The prime factors of 13195 are 5, 7, 13 and 29.
What is the largest prime factor of the number 600851475143 ?

Approach:

Every integer greater than one has a unique prime factorization. This means that each integer greater than one can be represented as a unique product of prime numbers. For example, the number 5,784 can be written as:

\[2^3\times 241\]

Where 2 and 241 are prime. Likewise, the number 54,887,224 can be written as:

\[2^3\times 7 \times 53 \times 18493\]

Where 2, 7, 53, and 18493 are prime. For this problem, our goal is to find the largest prime factor of the number 600,851,475,143. An interesting thing to note is that the mathematician F. N. Cole, back in 1903, found the prime factorization of the number 147,573,952,589,676,412,927, which is 193,707,721 × 761,838,257,287. It took him three years worth of effort to do so. While our number is not quite as large as Cole’s, such problems today are trivial. Computer algebra systems such as Mathematica can factorize large numbers very quickly. What took Cole 3 years back in 1903 now takes less than a second today.

We have some discretion in our approach to solving this problem. You can probably use Mathematica to solve it with a single line of code. On the other hand, if you’re using a bare programming language like C++, you would probably need to write more code. Your choice on what to do depends on what you want to learn from solving the problem. I had previously solved this problem using VBA which first involved creating a list of prime numbers, using the list to find the prime factors of 600,851,475,143, and then selecting the largest one as my answer. With R, I’ve taken a middle approach, compromising between arriving at an immediate answer with a computer algebra system and having to create a list of primes from scratch. In this case, I used a list of primes I found off a website and saved them into a file called primes.csv. My mental outline is as follows:

1. Obtain a list of prime numbers
2. Find which of these prime numbers divide 600,851,475,143 evenly.
3. Of the primes that divide 600,851,475,143 evenly, find the largest one.

Solution:

primes <- sort(as.vector(as.matrix(read.csv("primes.csv",header=FALSE))))
max(primes[which(600851475143 %% primes == 0)])
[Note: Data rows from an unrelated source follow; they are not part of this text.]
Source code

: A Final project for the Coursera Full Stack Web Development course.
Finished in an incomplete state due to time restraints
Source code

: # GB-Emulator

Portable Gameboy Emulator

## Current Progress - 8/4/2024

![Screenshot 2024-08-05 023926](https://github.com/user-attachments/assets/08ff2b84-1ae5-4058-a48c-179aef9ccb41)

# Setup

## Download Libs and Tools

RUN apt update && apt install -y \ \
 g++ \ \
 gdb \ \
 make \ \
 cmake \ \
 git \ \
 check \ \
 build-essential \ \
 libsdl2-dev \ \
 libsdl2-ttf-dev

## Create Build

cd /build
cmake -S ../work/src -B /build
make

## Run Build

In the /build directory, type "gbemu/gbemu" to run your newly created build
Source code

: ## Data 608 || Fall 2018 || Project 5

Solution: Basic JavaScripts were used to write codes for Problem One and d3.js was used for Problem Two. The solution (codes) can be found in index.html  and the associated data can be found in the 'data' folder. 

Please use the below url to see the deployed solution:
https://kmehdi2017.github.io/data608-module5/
1 2	primes <- sort(as.vector(as.matrix(read.csv("primes.csv",header=FALSE)))) max(primes[which(600851475143 %% primes == 0)])

The first line does five things. First, it imports the list of prime numbers as a data frame, then converts the data frame into a matrix, then converts the matrix into a vector, and then sorts the primes within the vector in ascending order. This vector is then assigned to the variable primes. The second line accomplishes three things. The which() function returns the indices of the elements that divide 600,851,475,143 evenly. These indices are then used to extract the corresponding elements of the vector primes. Finally, the function max() returns the largest of these primes, giving us the answer, 6857.

I thought this answer would avoid the tedium of having to calculate each prime myself, but was not so trivial that I could find the answer without learning anything. I thought this method was a good way to demonstrate the use of indexing to find the solution.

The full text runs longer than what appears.